> Your instructions
Please give the number of lines in the material below that contain "being", and provide nothing besides that number.
|---|
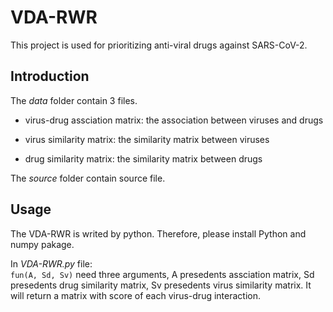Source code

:# VDA-RWR
This project is used for prioritizing anti-viral drugs against SARS-CoV-2.

Introduction
---
The _data_ folder contain 3 files.

+ virus-drug assciation matrix: the association between viruses and drugs

+ virus similarity matrix: the similarity matrix between viruses

+ drug similarity matrix: the similarity matrix between drugs

The _source_ folder contain source file.

Usage
---
The VDA-RWR is writed by python. Therefore, please install Python and numpy pakage.  

In _VDA-RWR.py_ file:  
```fun(A, Sd, Sv)``` need three arguments, A presedents assciation matrix, Sd presedents drug similarity matrix, Sv presedents virus similarity matrix. It will return a matrix with score of each virus-drug interaction.
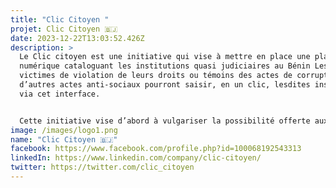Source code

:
 ```yaml
---
title: "Clic Citoyen "
projet: Clic Citoyen 🇧🇯
date: 2023-12-22T13:03:52.426Z
description: >
  Le Clic citoyen est une initiative qui vise à mettre en place une plateforme
  numérique cataloguant les institutions quasi judiciaires au Bénin Les citoyens
  victimes de violation de leurs droits ou témoins des actes de corruption ou
  d’autres actes anti-sociaux pourront saisir, en un clic, lesdites institutions
  via cet interface.


  Cette initiative vise d’abord à vulgariser la possibilité offerte aux citoyens d’atteindre sans frais, certaines institutions en ligne. Ensuite, elle va faciliter l’accès à ces institutions en ce qu’elle rassemble en un seul lieu les informations éparses sur les institutions accessibles en ligne.
image: /images/logo1.png
name: "Clic Citoyen 🇧🇯"
facebook: https://www.facebook.com/profile.php?id=100068192543313
linkedIn: https://www.linkedin.com/company/clic-citoyen/
twitter: https://twitter.com/clic_citoyen
---
```

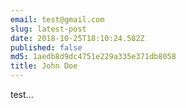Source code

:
 ```yaml
---
email: test@gmail.com
slug: latest-post
date: 2018-10-25T18:10:24.582Z
published: false
md5: 1aedb8d9dc4751e229a335e371db8058
title: John Doe
---
```


test...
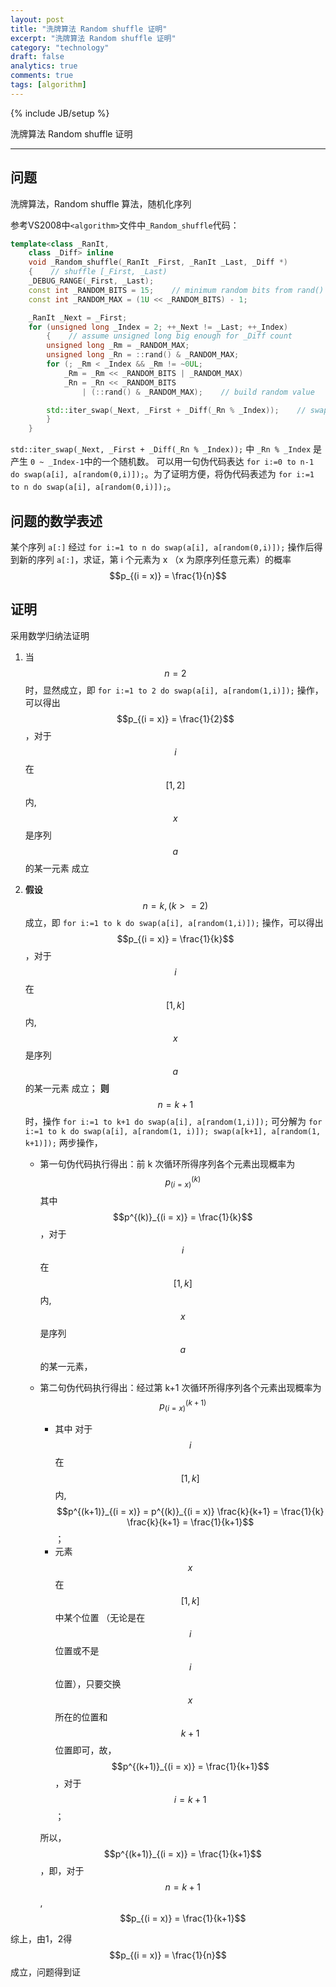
 ```yaml
---
layout: post
title: "洗牌算法 Random shuffle 证明"
excerpt: "洗牌算法 Random shuffle 证明"
category: "technology"
draft: false
analytics: true
comments: true
tags: [algorithm]
---
```

{% include JB/setup %}

洗牌算法 Random shuffle 证明

---

## 问题

洗牌算法，Random shuffle 算法，随机化序列

参考VS2008中`<algorithm>`文件中`_Random_shuffle`代码：

```cpp
template<class _RanIt,
    class _Diff> inline
    void _Random_shuffle(_RanIt _First, _RanIt _Last, _Diff *)
    {    // shuffle [_First, _Last)
    _DEBUG_RANGE(_First, _Last);
    const int _RANDOM_BITS = 15;    // minimum random bits from rand()
    const int _RANDOM_MAX = (1U << _RANDOM_BITS) - 1;

    _RanIt _Next = _First;
    for (unsigned long _Index = 2; ++_Next != _Last; ++_Index)
        {    // assume unsigned long big enough for _Diff count
        unsigned long _Rm = _RANDOM_MAX;
        unsigned long _Rn = ::rand() & _RANDOM_MAX;
        for (; _Rm < _Index && _Rm != ~0UL;
            _Rm = _Rm << _RANDOM_BITS | _RANDOM_MAX)
            _Rn = _Rn << _RANDOM_BITS
                | (::rand() & _RANDOM_MAX);    // build random value

        std::iter_swap(_Next, _First + _Diff(_Rn % _Index));    // swap a pair
        }
    }
```

`std::iter_swap(_Next, _First + _Diff(_Rn % _Index));` 中 `_Rn % _Index` 是产生 `0 ~ _Index-1`中的一个随机数。
可以用一句伪代码表达 `for i:=0 to n-1 do swap(a[i], a[random(0,i)]);`。为了证明方便，将伪代码表述为 `for i:=1 to n do swap(a[i], a[random(0,i)]);`。

## 问题的数学表述

某个序列 `a[:]` 经过  `for i:=1 to n do swap(a[i], a[random(0,i)]);` 操作后得到新的序列 `a[:]`，求证，第 i 个元素为 x （x 为原序列任意元素）的概率 $$p_{(i = x)} = \frac{1}{n}$$

## 证明

采用数学归纳法证明

1. 当 $$n = 2$$ 时，显然成立，即 `for i:=1 to 2 do swap(a[i], a[random(1,i)]);` 操作，可以得出 $$p_{(i = x)} = \frac{1}{2}$$，对于 $$i$$ 在 $$[1, 2]$$ 内, $$x$$是序列 $$a$$ 的某一元素 成立
2. **假设** $$n = k, (k >= 2)$$ 成立，即 `for i:=1 to k do swap(a[i], a[random(1,i)]);` 操作，可以得出 $$p_{(i = x)} = \frac{1}{k}$$，对于 $$i$$ 在 $$[1, k]$$ 内, $$x$$是序列 $$a$$ 的某一元素 成立；
   **则** $$n = k + 1$$ 时，操作 `for i:=1 to k+1 do swap(a[i], a[random(1,i)]);`
   可分解为 `for i:=1 to k do swap(a[i], a[random(1, i)]); swap(a[k+1], a[random(1, k+1)]);` 两步操作，

    * 第一句伪代码执行得出：前 k 次循环所得序列各个元素出现概率为 $$p^{(k)}_{(i = x)}$$
      其中 $$p^{(k)}_{(i = x)} = \frac{1}{k}$$，对于 $$i$$ 在 $$[1, k]$$ 内, $$x$$是序列 $$a$$ 的某一元素，
    * 第二句伪代码执行得出：经过第 k+1 次循环所得序列各个元素出现概率为 $$p^{(k+1)}_{(i = x)}$$

      * 其中 对于 $$i$$ 在 $$[1, k]$$ 内, $$p^{(k+1)}_{(i = x)} = p^{(k)}_{(i = x)} \frac{k}{k+1} = \frac{1}{k} \frac{k}{k+1} = \frac{1}{k+1}$$；
      * 元素 $$x$$ 在 $$[1, k]$$ 中某个位置 （无论是在 $$i$$ 位置或不是 $$i$$ 位置），只要交换 $$x$$ 所在的位置和 $$k+1$$ 位置即可，故，$$p^{(k+1)}_{(i = x)} = \frac{1}{k+1}$$，对于$$i = k+1$$；

      所以， $$p^{(k+1)}_{(i = x)} = \frac{1}{k+1}$$ ，即，对于 $$n = k + 1$$, $$p_{(i = x)} = \frac{1}{k+1}$$

综上，由1，2得 $$p_{(i = x)} = \frac{1}{n}$$ 成立，问题得到证
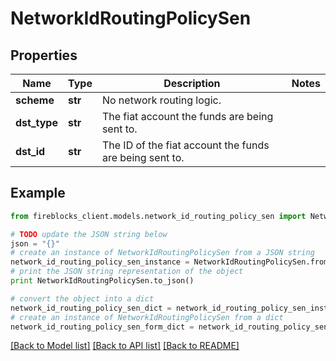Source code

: # NetworkIdRoutingPolicySen


## Properties
Name | Type | Description | Notes
------------ | ------------- | ------------- | -------------
**scheme** | **str** | No network routing logic. | 
**dst_type** | **str** | The fiat account the funds are being sent to. | 
**dst_id** | **str** | The ID of the fiat account the funds are being sent to. | 

## Example

```python
from fireblocks_client.models.network_id_routing_policy_sen import NetworkIdRoutingPolicySen

# TODO update the JSON string below
json = "{}"
# create an instance of NetworkIdRoutingPolicySen from a JSON string
network_id_routing_policy_sen_instance = NetworkIdRoutingPolicySen.from_json(json)
# print the JSON string representation of the object
print NetworkIdRoutingPolicySen.to_json()

# convert the object into a dict
network_id_routing_policy_sen_dict = network_id_routing_policy_sen_instance.to_dict()
# create an instance of NetworkIdRoutingPolicySen from a dict
network_id_routing_policy_sen_form_dict = network_id_routing_policy_sen.from_dict(network_id_routing_policy_sen_dict)
```
[[Back to Model list]](../README.md#documentation-for-models) [[Back to API list]](../README.md#documentation-for-api-endpoints) [[Back to README]](../README.md)


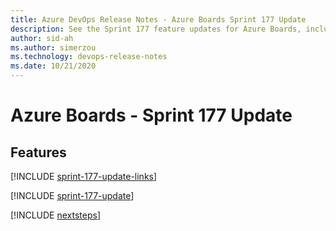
 ```yaml
---
title: Azure DevOps Release Notes - Azure Boards Sprint 177 Update
description: See the Sprint 177 feature updates for Azure Boards, including next steps.
author: sid-ah
ms.author: simerzou
ms.technology: devops-release-notes
ms.date: 10/21/2020
---
```


# Azure Boards - Sprint 177 Update

## Features

[!INCLUDE [sprint-177-update-links](../includes/boards/sprint-177-update-links.md)]

[!INCLUDE [sprint-177-update](../includes/boards/sprint-177-update.md)]

[!INCLUDE [nextsteps](../includes/nextsteps.md)]

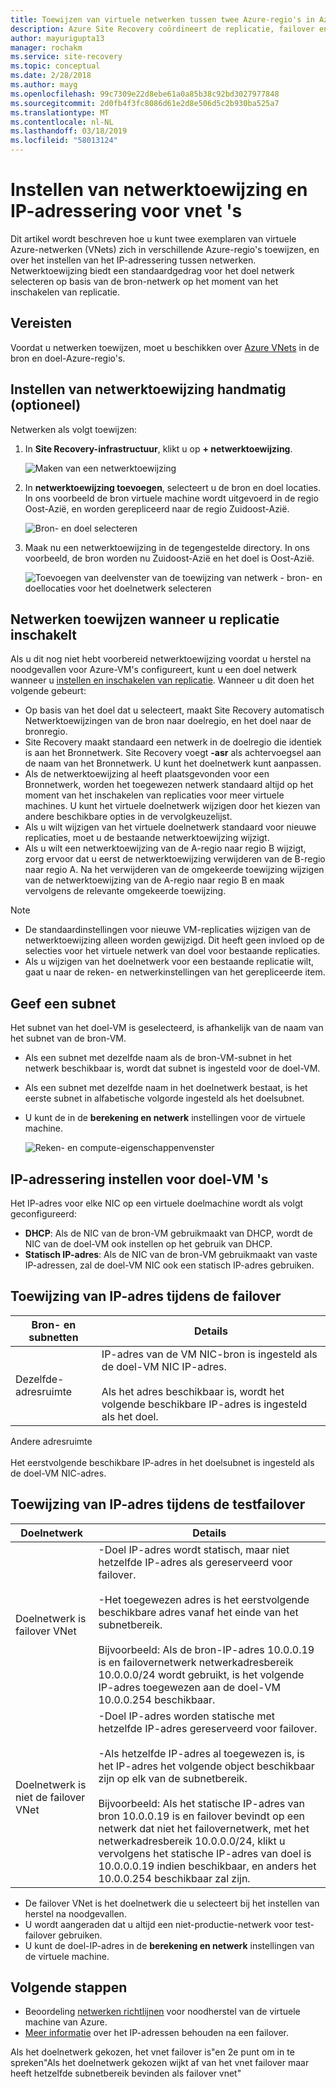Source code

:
 ```yaml
---
title: Toewijzen van virtuele netwerken tussen twee Azure-regio's in Azure Site Recovery | Microsoft Docs
description: Azure Site Recovery coördineert de replicatie, failover en herstel van virtuele machines en fysieke servers. Meer informatie over failover naar Azure of naar een secundair datacenter.
author: mayurigupta13
manager: rochakm
ms.service: site-recovery
ms.topic: conceptual
ms.date: 2/28/2018
ms.author: mayg
ms.openlocfilehash: 99c7309e22d8ebe61a0a85b38c92bd3027977848
ms.sourcegitcommit: 2d0fb4f3fc8086d61e2d8e506d5c2b930ba525a7
ms.translationtype: MT
ms.contentlocale: nl-NL
ms.lasthandoff: 03/18/2019
ms.locfileid: "58013124"
---
```

# <a name="set-up-network-mapping-and-ip-addressing-for-vnets"></a>Instellen van netwerktoewijzing en IP-adressering voor vnet 's

Dit artikel wordt beschreven hoe u kunt twee exemplaren van virtuele Azure-netwerken (VNets) zich in verschillende Azure-regio's toewijzen, en over het instellen van het IP-adressering tussen netwerken. Netwerktoewijzing biedt een standaardgedrag voor het doel netwerk selecteren op basis van de bron-netwerk op het moment van het inschakelen van replicatie.

## <a name="prerequisites"></a>Vereisten

Voordat u netwerken toewijzen, moet u beschikken over [Azure VNets](../virtual-network/virtual-networks-overview.md) in de bron en doel-Azure-regio's. 

## <a name="set-up-network-mapping-manually-optional"></a>Instellen van netwerktoewijzing handmatig (optioneel)

Netwerken als volgt toewijzen:

1. In **Site Recovery-infrastructuur**, klikt u op **+ netwerktoewijzing**.

    ![ Maken van een netwerktoewijzing](./media/site-recovery-network-mapping-azure-to-azure/network-mapping1.png)

3. In **netwerktoewijzing toevoegen**, selecteert u de bron en doel locaties. In ons voorbeeld de bron virtuele machine wordt uitgevoerd in de regio Oost-Azië, en worden gerepliceerd naar de regio Zuidoost-Azië.

    ![Bron- en doel selecteren](./media/site-recovery-network-mapping-azure-to-azure/network-mapping2.png)
3. Maak nu een netwerktoewijzing in de tegengestelde directory. In ons voorbeeld, de bron worden nu Zuidoost-Azië en het doel is Oost-Azië.

    ![Toevoegen van deelvenster van de toewijzing van netwerk - bron- en doellocaties voor het doelnetwerk selecteren](./media/site-recovery-network-mapping-azure-to-azure/network-mapping3.png)


## <a name="map-networks-when-you-enable-replication"></a>Netwerken toewijzen wanneer u replicatie inschakelt

Als u dit nog niet hebt voorbereid netwerktoewijzing voordat u herstel na noodgevallen voor Azure-VM's configureert, kunt u een doel netwerk wanneer u [instellen en inschakelen van replicatie](azure-to-azure-how-to-enable-replication.md). Wanneer u dit doen het volgende gebeurt:

- Op basis van het doel dat u selecteert, maakt Site Recovery automatisch Netwerktoewijzingen van de bron naar doelregio, en het doel naar de bronregio.
- Site Recovery maakt standaard een netwerk in de doelregio die identiek is aan het Bronnetwerk. Site Recovery voegt **-asr** als achtervoegsel aan de naam van het Bronnetwerk. U kunt het doelnetwerk kunt aanpassen.
- Als de netwerktoewijzing al heeft plaatsgevonden voor een Bronnetwerk, worden het toegewezen netwerk standaard altijd op het moment van het inschakelen van replicaties voor meer virtuele machines. U kunt het virtuele doelnetwerk wijzigen door het kiezen van andere beschikbare opties in de vervolgkeuzelijst. 
- Als u wilt wijzigen van het virtuele doelnetwerk standaard voor nieuwe replicaties, moet u de bestaande netwerktoewijzing wijzigt.
- Als u wilt een netwerktoewijzing van de A-regio naar regio B wijzigt, zorg ervoor dat u eerst de netwerktoewijzing verwijderen van de B-regio naar regio A. Na het verwijderen van de omgekeerde toewijzing wijzigen van de netwerktoewijzing van de A-regio naar regio B en maak vervolgens de relevante omgekeerde toewijzing.

>[!NOTE]
>* De standaardinstellingen voor nieuwe VM-replicaties wijzigen van de netwerktoewijzing alleen worden gewijzigd. Dit heeft geen invloed op de selecties voor het virtuele netwerk van doel voor bestaande replicaties. 
>* Als u wijzigen van het doelnetwerk voor een bestaande replicatie wilt, gaat u naar de reken- en netwerkinstellingen van het gerepliceerde item.

## <a name="specify-a-subnet"></a>Geef een subnet

Het subnet van het doel-VM is geselecteerd, is afhankelijk van de naam van het subnet van de bron-VM.

- Als een subnet met dezelfde naam als de bron-VM-subnet in het netwerk beschikbaar is, wordt dat subnet is ingesteld voor de doel-VM.
- Als een subnet met dezelfde naam in het doelnetwerk bestaat, is het eerste subnet in alfabetische volgorde ingesteld als het doelsubnet.
- U kunt de in de **berekening en netwerk** instellingen voor de virtuele machine.

    ![Reken- en compute-eigenschappenvenster](./media/site-recovery-network-mapping-azure-to-azure/modify-subnet.png)


## <a name="set-up-ip-addressing-for-target-vms"></a>IP-adressering instellen voor doel-VM 's

Het IP-adres voor elke NIC op een virtuele doelmachine wordt als volgt geconfigureerd:

- **DHCP**: Als de NIC van de bron-VM gebruikmaakt van DHCP, wordt de NIC van de doel-VM ook instellen op het gebruik van DHCP.
- **Statisch IP-adres**: Als de NIC van de bron-VM gebruikmaakt van vaste IP-adressen, zal de doel-VM NIC ook een statisch IP-adres gebruiken.


## <a name="ip-address-assignment-during-failover"></a>Toewijzing van IP-adres tijdens de failover

**Bron- en subnetten** | **Details**
--- | ---
Dezelfde-adresruimte | IP-adres van de VM NIC-bron is ingesteld als de doel-VM NIC IP-adres.<br/><br/> Als het adres beschikbaar is, wordt het volgende beschikbare IP-adres is ingesteld als het doel.

Andere adresruimte<br/><br/> Het eerstvolgende beschikbare IP-adres in het doelsubnet is ingesteld als de doel-VM NIC-adres.



## <a name="ip-address-assignment-during-test-failover"></a>Toewijzing van IP-adres tijdens de testfailover

**Doelnetwerk** | **Details**
--- | ---
Doelnetwerk is failover VNet | -Doel IP-adres wordt statisch, maar niet hetzelfde IP-adres als gereserveerd voor failover.<br/><br/>  -Het toegewezen adres is het eerstvolgende beschikbare adres vanaf het einde van het subnetbereik.<br/><br/> Bijvoorbeeld: Als de bron-IP-adres 10.0.0.19 is en failovernetwerk netwerkadresbereik 10.0.0.0/24 wordt gebruikt, is het volgende IP-adres toegewezen aan de doel-VM 10.0.0.254 beschikbaar.
Doelnetwerk is niet de failover VNet | -Doel IP-adres worden statische met hetzelfde IP-adres gereserveerd voor failover.<br/><br/>  -Als hetzelfde IP-adres al toegewezen is, is het IP-adres het volgende object beschikbaar zijn op elk van de subnetbereik.<br/><br/> Bijvoorbeeld: Als het statische IP-adres van bron 10.0.0.19 is en failover bevindt op een netwerk dat niet het failovernetwerk, met het netwerkadresbereik 10.0.0.0/24, klikt u vervolgens het statische IP-adres van doel is 10.0.0.0.19 indien beschikbaar, en anders het 10.0.0.254 beschikbaar zal zijn.

- De failover VNet is het doelnetwerk die u selecteert bij het instellen van herstel na noodgevallen.
- U wordt aangeraden dat u altijd een niet-productie-netwerk voor test-failover gebruiken.
- U kunt de doel-IP-adres in de **berekening en netwerk** instellingen van de virtuele machine.


## <a name="next-steps"></a>Volgende stappen

- Beoordeling [netwerken richtlijnen](site-recovery-azure-to-azure-networking-guidance.md) voor noodherstel van de virtuele machine van Azure.
- [Meer informatie](site-recovery-retain-ip-azure-vm-failover.md) over het IP-adressen behouden na een failover.

Als het doelnetwerk gekozen, het vnet failover is"en 2e punt om in te spreken"Als het doelnetwerk gekozen wijkt af van het vnet failover maar heeft hetzelfde subnetbereik bevinden als failover vnet"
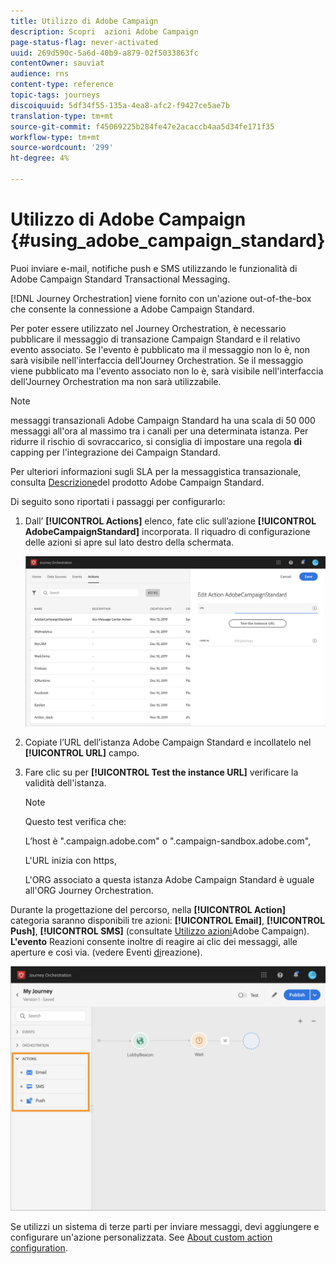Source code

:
 ```yaml
---
title: Utilizzo di Adobe Campaign
description: Scopri  azioni Adobe Campaign
page-status-flag: never-activated
uuid: 269d590c-5a6d-40b9-a879-02f5033863fc
contentOwner: sauviat
audience: rns
content-type: reference
topic-tags: journeys
discoiquuid: 5df34f55-135a-4ea8-afc2-f9427ce5ae7b
translation-type: tm+mt
source-git-commit: f45069225b284fe47e2acaccb4aa5d34fe171f35
workflow-type: tm+mt
source-wordcount: '299'
ht-degree: 4%

---
```



# Utilizzo di Adobe Campaign {#using_adobe_campaign_standard}

Puoi inviare e-mail, notifiche push e SMS utilizzando le  funzionalità di Adobe Campaign Standard Transactional Messaging.

[!DNL Journey Orchestration] viene fornito con un&#39;azione out-of-the-box che consente la connessione a  Adobe Campaign Standard.

Per poter essere utilizzato nel Journey Orchestration, è necessario pubblicare il messaggio di transazione Campaign Standard e il relativo evento associato. Se l&#39;evento è pubblicato ma il messaggio non lo è, non sarà visibile nell&#39;interfaccia dell&#39;Journey Orchestration. Se il messaggio viene pubblicato ma l&#39;evento associato non lo è, sarà visibile nell&#39;interfaccia dell&#39;Journey Orchestration ma non sarà utilizzabile.

>[!NOTE]
>
> messaggi transazionali Adobe Campaign Standard ha una scala di 50 000 messaggi all&#39;ora al massimo tra i canali per una determinata istanza. Per ridurre il rischio di sovraccarico, si consiglia di impostare una regola **di** capping per l&#39;integrazione dei Campaign Standard.
>
>Per ulteriori informazioni sugli SLA per la messaggistica transazionale, consulta [Descrizione](https://helpx.adobe.com/it/legal/product-descriptions/campaign-standard.html)del prodotto Adobe Campaign Standard.

Di seguito sono riportati i passaggi per configurarlo:

1. Dall’ **[!UICONTROL Actions]** elenco, fate clic sull’azione **[!UICONTROL AdobeCampaignStandard]** incorporata. Il riquadro di configurazione delle azioni si apre sul lato destro della schermata.

   ![](../assets/actioncampaign.png)

1. Copiate l’URL dell’istanza  Adobe Campaign Standard e incollatelo nel **[!UICONTROL URL]** campo.

1. Fare clic su per **[!UICONTROL Test the instance URL]** verificare la validità dell&#39;istanza.

   >[!NOTE]
   >
   >Questo test verifica che:
   >
   >L’host è &quot;.campaign.adobe.com&quot; o &quot;.campaign-sandbox.adobe.com&quot;,
   >
   >L&#39;URL inizia con https,
   >
   >L&#39;ORG associato a questa istanza  Adobe Campaign Standard è uguale all&#39;ORG  Journey Orchestration.

Durante la progettazione del percorso, nella **[!UICONTROL Action]** categoria saranno disponibili tre azioni: **[!UICONTROL Email]**, **[!UICONTROL Push]**, **[!UICONTROL SMS]** (consultate [Utilizzo  azioni](../building-journeys/using-adobe-campaign-actions.md)Adobe Campaign). **L&#39;evento** Reazioni consente inoltre di reagire ai clic dei messaggi, alle aperture e così via. (vedere Eventi [di](../building-journeys/reaction-events.md)reazione).

![](../assets/journey58.png)

Se utilizzi un sistema di terze parti per inviare messaggi, devi aggiungere e configurare un&#39;azione personalizzata. See [About custom action configuration](../action/about-custom-action-configuration.md).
|---|
> Response area
2